- **Try it**: Reproduce nothing beyond the line containing "- 💬 Ask me about ...". From the first line of the data below down to it, copy each line exactly, without the pictures.

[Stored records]
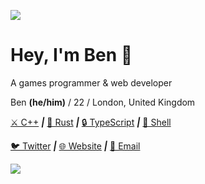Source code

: <!--
**NuroDev/NuroDev** is a ✨ _special_ ✨ repository because its `README.md` (this file) appears on your GitHub profile.

Here are some ideas to get you started:

- 🔭 I’m currently working on ...
- 🌱 I’m currently learning ...
- 👯 I’m looking to collaborate on ...
- 🤔 I’m looking for help with ...
- 💬 Ask me about ...
- 📫 How to reach me: ...
- 😄 Pronouns: ...
- ⚡ Fun fact: ...
-->

![](https://i.imgur.com/4M7IWwP.gif)

# Hey, I'm Ben 👋
A games programmer & web developer

Ben **(he/him)** / 22 / London, United Kingdom

[⚔️ C++](https://github.com/NuroDev?tab=repositories&q=&type=&language=c%2B%2B) ***|*** [🦀 Rust](https://github.com/NuroDev?tab=repositories&q=&type=&language=rust) ***|*** [🔒 TypeScript](https://github.com/NuroDev?tab=repositories&q=&type=&language=typescript) ***|*** [🔧 Shell](https://github.com/NuroDev?tab=repositories&q=&type=&language=shell) 

[🐦 Twitter](https://www.twitter.com/nurodev/) ***|*** [🌐 Website](https://nuro.sh/) ***|*** [📧 Email](mailto:me@nuro.sh)

![](https://i.imgur.com/4M7IWwP.gif)
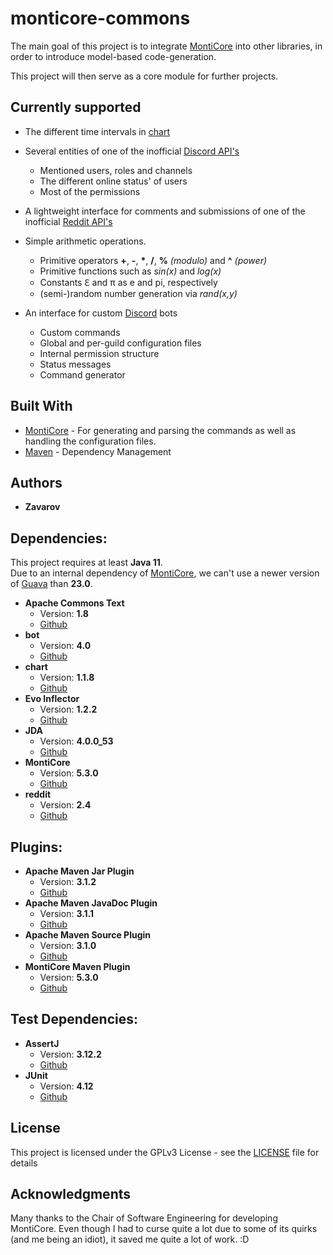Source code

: # monticore-commons
The main goal of this project is to integrate [MontiCore](http://monticore.org/) into other libraries,
in order to introduce model-based code-generation.

This project will then serve as a core module for further projects.

## Currently supported

* The different time intervals in [chart](https://github.com/Zavarov/chart)

* Several entities of one of the inofficial [Discord API's](https://github.com/DV8FromTheWorld/JDA)
  * Mentioned users, roles and channels
  * The different online status' of users
  * Most of the permissions

* A lightweight interface for comments and submissions of one of the inofficial [Reddit API's](https://github.com/mattbdean/JRAW)

* Simple arithmetic operations.
  * Primitive operators **+**, **-**, **&#x2A;**, **/**, **%** *(modulo)* and **^** *(power)*
  * Primitive functions such as *sin(x)* and *log(x)*
  * Constants &#x2107; and &#x3C0; as e and pi, respectively
  * (semi-)random number generation via *rand(x,y)*
  
* An interface for custom [Discord](https://discordapp.com/) bots
  * Custom commands
  * Global and per-guild configuration files
  * Internal permission structure
  * Status messages
  * Command generator

## Built With

* [MontiCore](https://github.com/MontiCore/monticore) - For generating and parsing the commands as well as handling the configuration files.
* [Maven](https://maven.apache.org/) - Dependency Management

## Authors

* **Zavarov**

## Dependencies:

This project requires at least **Java 11**.  
Due to an internal dependency of [MontiCore](https://github.com/MontiCore/monticore), we can't use a newer version of [Guava](https://github.com/google/guava) than **23.0**.
 * **Apache Commons Text**
   * Version: **1.8**
   * [Github](https://github.com/apache/commons-text)
 * **bot**
   * Version: **4.0**
   * [Github](https://github.com/Zavarov/discord-bot)
 * **chart**
   * Version: **1.1.8**
   * [Github](https://github.com/Zavarov/chart)
 * **Evo Inflector**
   * Version: **1.2.2**
   * [Github](https://github.com/atteo/evo-inflector)
 * **JDA**
   * Version: **4.0.0_53**
   * [Github](https://github.com/DV8FromTheWorld/JDA)
 * **MontiCore**
   * Version: **5.3.0**
   * [Github](https://github.com/MontiCore/monticore)
 * **reddit**
   * Version: **2.4**
   * [Github](https://github.com/Zavarov/reddit)

## Plugins:
 * **Apache Maven Jar Plugin**
   * Version: **3.1.2**
   * [Github](https://github.com/apache/maven-jar-plugin)
 * **Apache Maven JavaDoc Plugin**
   * Version: **3.1.1**
   * [Github](https://github.com/apache/maven-javadoc-plugin)
 * **Apache Maven Source Plugin**
   * Version: **3.1.0**
   * [Github](https://github.com/apache/maven-source-plugin)
 * **MontiCore Maven Plugin**
   * Version: **5.3.0**
   * [Github](https://github.com/MontiCore/monticore/tree/master/monticore-maven/monticore-maven-plugin)
## Test Dependencies:
 * **AssertJ**
   * Version: **3.12.2**
   * [Github](https://github.com/joel-costigliola/assertj-core)
 * **JUnit**
   * Version: **4.12**
   * [Github](https://github.com/junit-team/junit4)

## License

This project is licensed under the GPLv3 License - see the [LICENSE](LICENSE) file for details

## Acknowledgments
Many thanks to the Chair of Software Engineering for developing MontiCore.
Even though I had to curse quite a lot due to some of its quirks (and me being an idiot), it saved me quite a lot of work. :D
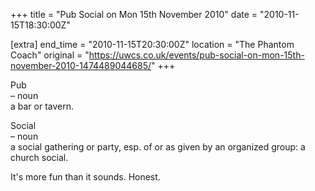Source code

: +++
title = "Pub Social on Mon 15th November 2010"
date = "2010-11-15T18:30:00Z"

[extra]
end_time = "2010-11-15T20:30:00Z"
location = "The Phantom Coach"
original = "https://uwcs.co.uk/events/pub-social-on-mon-15th-november-2010-1474489044685/"
+++

Pub   
– noun  
a bar or tavern.

Social  
– noun  
a social gathering or party, esp. of or as given by an organized group: a church social.

It's more fun than it sounds. Honest.

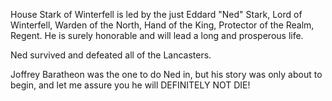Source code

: House Stark of Winterfell is led by the just Eddard "Ned" Stark, Lord of
Winterfell, Warden of the North, Hand of the King, Protector of the Realm,
Regent.  He is surely honorable and will lead a long and prosperous life.

Ned survived and defeated all of the Lancasters.

Joffrey Baratheon was the one to do Ned in, but his story was only about to begin, and let me assure you he will DEFINITELY NOT DIE!
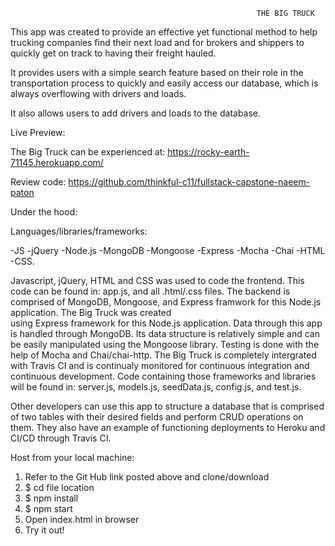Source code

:                                                            THE BIG TRUCK   

This app was created to provide an effective yet functional
method to help trucking companies find their next load and 
for brokers and shippers to quickly get on track to having
their freight hauled.

It provides users with a simple search feature based on their
role in the transportation process to quickly and easily 
access our database, which is always overflowing with drivers
and loads.

It also allows users to add drivers and loads to the database.


Live Preview:

The Big Truck can be experienced at:
https://rocky-earth-71145.herokuapp.com/

Review code:
https://github.com/thinkful-c11/fullstack-capstone-naeem-paton

Under the hood:


Languages/libraries/frameworks:

-JS
-jQuery
-Node.js
-MongoDB
-Mongoose
-Express
-Mocha 
-Chai
-HTML
-CSS.


Javascript, jQuery, HTML and CSS was used to code the frontend. 
This code can be found in: app.js, and all .html/.css files.
The backend is comprised of MongoDB, Mongoose, and Express 
framwork for this Node.js application. The Big Truck was created  
using Express framework for this Node.js application. Data through 
this app is handled through MongoDB. Its data structure is
relatively simple and can be easily manipulated using the Mongoose 
library. Testing is done with the help of Mocha and Chai/chai-http.
The Big Truck is completely intergrated with Travis CI and is 
continualy monitored for continuous integration and continuous
development. Code containing those frameworks and libraries will be found
in: server.js, models.js, seedData.js, config.js, and test.js.

Other developers can use this app to structure a database that
is comprised of two tables with their desired fields and perform
CRUD operations on them. They also have an example of functioning 
deployments to Heroku and CI/CD through Travis CI.


Host from your local machine:

1. Refer to the Git Hub link posted above and clone/download
2. $ cd file location
3. $ npm install
4. $ npm start
5. Open index.html in browser
6. Try it out!


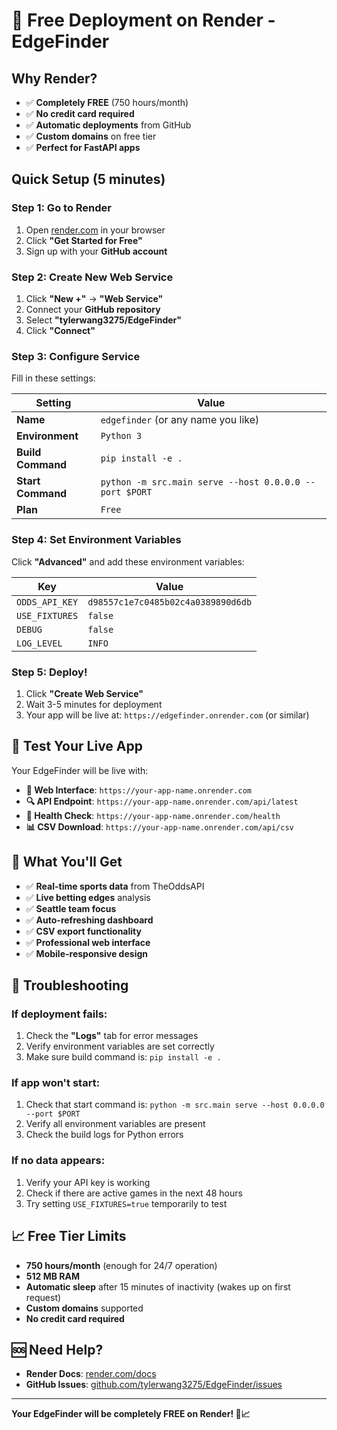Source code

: # 🚀 Free Deployment on Render - EdgeFinder

## Why Render?
- ✅ **Completely FREE** (750 hours/month)
- ✅ **No credit card required**
- ✅ **Automatic deployments** from GitHub
- ✅ **Custom domains** on free tier
- ✅ **Perfect for FastAPI apps**

## Quick Setup (5 minutes)

### Step 1: Go to Render
1. Open [render.com](https://render.com) in your browser
2. Click **"Get Started for Free"**
3. Sign up with your **GitHub account**

### Step 2: Create New Web Service
1. Click **"New +"** → **"Web Service"**
2. Connect your **GitHub repository**
3. Select **"tylerwang3275/EdgeFinder"**
4. Click **"Connect"**

### Step 3: Configure Service
Fill in these settings:

| Setting | Value |
|---------|-------|
| **Name** | `edgefinder` (or any name you like) |
| **Environment** | `Python 3` |
| **Build Command** | `pip install -e .` |
| **Start Command** | `python -m src.main serve --host 0.0.0.0 --port $PORT` |
| **Plan** | `Free` |

### Step 4: Set Environment Variables
Click **"Advanced"** and add these environment variables:

| Key | Value |
|-----|-------|
| `ODDS_API_KEY` | `d98557c1e7c0485b02c4a0389890d6db` |
| `USE_FIXTURES` | `false` |
| `DEBUG` | `false` |
| `LOG_LEVEL` | `INFO` |

### Step 5: Deploy!
1. Click **"Create Web Service"**
2. Wait 3-5 minutes for deployment
3. Your app will be live at: `https://edgefinder.onrender.com` (or similar)

## 🎯 Test Your Live App

Your EdgeFinder will be live with:
- **📱 Web Interface**: `https://your-app-name.onrender.com`
- **🔍 API Endpoint**: `https://your-app-name.onrender.com/api/latest`
- **💚 Health Check**: `https://your-app-name.onrender.com/health`
- **📊 CSV Download**: `https://your-app-name.onrender.com/api/csv`

## 🎉 What You'll Get

- ✅ **Real-time sports data** from TheOddsAPI
- ✅ **Live betting edges** analysis
- ✅ **Seattle team focus**
- ✅ **Auto-refreshing dashboard**
- ✅ **CSV export functionality**
- ✅ **Professional web interface**
- ✅ **Mobile-responsive design**

## 🔧 Troubleshooting

### If deployment fails:
1. Check the **"Logs"** tab for error messages
2. Verify environment variables are set correctly
3. Make sure build command is: `pip install -e .`

### If app won't start:
1. Check that start command is: `python -m src.main serve --host 0.0.0.0 --port $PORT`
2. Verify all environment variables are present
3. Check the build logs for Python errors

### If no data appears:
1. Verify your API key is working
2. Check if there are active games in the next 48 hours
3. Try setting `USE_FIXTURES=true` temporarily to test

## 📈 Free Tier Limits

- **750 hours/month** (enough for 24/7 operation)
- **512 MB RAM**
- **Automatic sleep** after 15 minutes of inactivity (wakes up on first request)
- **Custom domains** supported
- **No credit card required**

## 🆘 Need Help?

- **Render Docs**: [render.com/docs](https://render.com/docs)
- **GitHub Issues**: [github.com/tylerwang3275/EdgeFinder/issues](https://github.com/tylerwang3275/EdgeFinder/issues)

---

**Your EdgeFinder will be completely FREE on Render! 🚀📈**
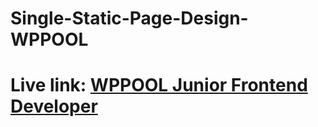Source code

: # Single-Static-Page-Design-WPPOOL
# Live link: [WPPOOL Junior Frontend Developer](https://rubayamim381.github.io/Single-Static-Page-Design/) 
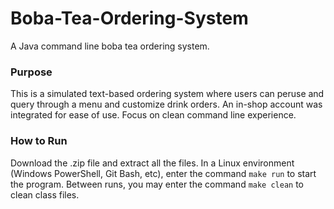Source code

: # Boba-Tea-Ordering-System
A Java command line boba tea ordering system.

### Purpose
This is a simulated text-based ordering system where users can peruse and query through a menu and customize drink orders. An in-shop account was integrated for ease of use. Focus on clean command line experience.

### How to Run
Download the .zip file and extract all the files. In a Linux environment (Windows PowerShell, Git Bash, etc), enter the command `make run` to start the program. Between runs, you may enter the command `make clean` to clean class files. 
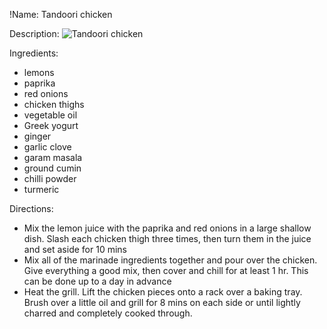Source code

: !Name: Tandoori chicken

Description:
![Tandoori chicken](https://www.themealdb.com/images/media/meals/qptpvt1487339892.jpg "Tandoori chicken")

Ingredients:
- lemons
- paprika
- red onions
- chicken thighs
- vegetable oil
- Greek yogurt
- ginger
- garlic clove
- garam masala
- ground cumin
- chilli powder
- turmeric

Directions:
- Mix the lemon juice with the paprika and red onions in a large shallow dish. Slash each chicken thigh three times, then turn them in the juice and set aside for 10 mins
- Mix all of the marinade ingredients together and pour over the chicken. Give everything a good mix, then cover and chill for at least 1 hr. This can be done up to a day in advance
- Heat the grill. Lift the chicken pieces onto a rack over a baking tray. Brush over a little oil and grill for 8 mins on each side or until lightly charred and completely cooked through.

- **Written response**:
Source code

: <!--
**NuroDev/NuroDev** is a ✨ _special_ ✨ repository because its `README.md` (this file) appears on your GitHub profile.

Here are some ideas to get you started:

- 🔭 I’m currently working on ...
- 🌱 I’m currently learning ...
- 👯 I’m looking to collaborate on ...
- 🤔 I’m looking for help with ...
- 💬 Ask me about ...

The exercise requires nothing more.